### TASK DETAILS
The following data has a line with "MongoDB and Express.js" and a line with "### Prereqs &". Write out exactly those lines and all the lines between them.

* * * * * * *

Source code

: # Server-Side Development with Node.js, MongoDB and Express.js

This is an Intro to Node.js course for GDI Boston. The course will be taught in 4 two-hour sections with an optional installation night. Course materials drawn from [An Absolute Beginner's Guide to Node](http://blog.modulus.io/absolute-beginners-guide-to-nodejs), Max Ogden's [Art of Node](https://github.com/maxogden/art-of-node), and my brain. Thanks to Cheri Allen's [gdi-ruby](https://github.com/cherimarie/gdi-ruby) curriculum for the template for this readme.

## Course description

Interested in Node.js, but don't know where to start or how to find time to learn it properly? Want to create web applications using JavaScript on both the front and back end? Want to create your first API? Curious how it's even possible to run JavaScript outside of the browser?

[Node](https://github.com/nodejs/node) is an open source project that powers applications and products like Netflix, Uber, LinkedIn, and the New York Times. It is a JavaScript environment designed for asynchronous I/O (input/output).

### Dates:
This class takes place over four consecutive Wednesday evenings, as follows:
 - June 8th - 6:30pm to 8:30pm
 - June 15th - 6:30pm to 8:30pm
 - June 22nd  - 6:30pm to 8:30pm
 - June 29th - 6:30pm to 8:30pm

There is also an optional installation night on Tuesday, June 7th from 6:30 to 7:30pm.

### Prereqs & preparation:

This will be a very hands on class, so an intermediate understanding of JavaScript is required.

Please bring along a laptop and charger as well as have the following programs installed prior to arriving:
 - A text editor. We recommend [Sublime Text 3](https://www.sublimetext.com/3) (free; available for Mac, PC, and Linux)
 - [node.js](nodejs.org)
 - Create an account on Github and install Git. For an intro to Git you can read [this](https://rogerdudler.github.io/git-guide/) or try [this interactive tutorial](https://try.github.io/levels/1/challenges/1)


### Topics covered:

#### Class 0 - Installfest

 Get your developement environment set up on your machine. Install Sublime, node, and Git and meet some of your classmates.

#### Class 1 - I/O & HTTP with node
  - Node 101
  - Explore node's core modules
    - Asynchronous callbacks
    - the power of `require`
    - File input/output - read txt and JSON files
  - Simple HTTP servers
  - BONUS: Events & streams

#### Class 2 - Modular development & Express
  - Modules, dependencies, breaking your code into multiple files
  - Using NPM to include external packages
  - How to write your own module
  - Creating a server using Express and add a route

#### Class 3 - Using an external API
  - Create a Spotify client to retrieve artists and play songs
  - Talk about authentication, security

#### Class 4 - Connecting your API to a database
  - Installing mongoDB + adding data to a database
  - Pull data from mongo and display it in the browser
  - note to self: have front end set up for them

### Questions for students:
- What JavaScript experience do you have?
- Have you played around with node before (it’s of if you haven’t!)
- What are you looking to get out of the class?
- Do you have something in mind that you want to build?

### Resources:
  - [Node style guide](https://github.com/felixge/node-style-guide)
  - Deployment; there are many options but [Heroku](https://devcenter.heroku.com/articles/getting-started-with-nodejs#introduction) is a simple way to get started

* * * * * * *

### FINISHED TASK
: # Server-Side Development with Node.js, MongoDB and Express.js

This is an Intro to Node.js course for GDI Boston. The course will be taught in 4 two-hour sections with an optional installation night. Course materials drawn from [An Absolute Beginner's Guide to Node](http://blog.modulus.io/absolute-beginners-guide-to-nodejs), Max Ogden's [Art of Node](https://github.com/maxogden/art-of-node), and my brain. Thanks to Cheri Allen's [gdi-ruby](https://github.com/cherimarie/gdi-ruby) curriculum for the template for this readme.

## Course description

Interested in Node.js, but don't know where to start or how to find time to learn it properly? Want to create web applications using JavaScript on both the front and back end? Want to create your first API? Curious how it's even possible to run JavaScript outside of the browser?

[Node](https://github.com/nodejs/node) is an open source project that powers applications and products like Netflix, Uber, LinkedIn, and the New York Times. It is a JavaScript environment designed for asynchronous I/O (input/output).

### Dates:
This class takes place over four consecutive Wednesday evenings, as follows:
 - June 8th - 6:30pm to 8:30pm
 - June 15th - 6:30pm to 8:30pm
 - June 22nd  - 6:30pm to 8:30pm
 - June 29th - 6:30pm to 8:30pm

There is also an optional installation night on Tuesday, June 7th from 6:30 to 7:30pm.

### Prereqs & preparation:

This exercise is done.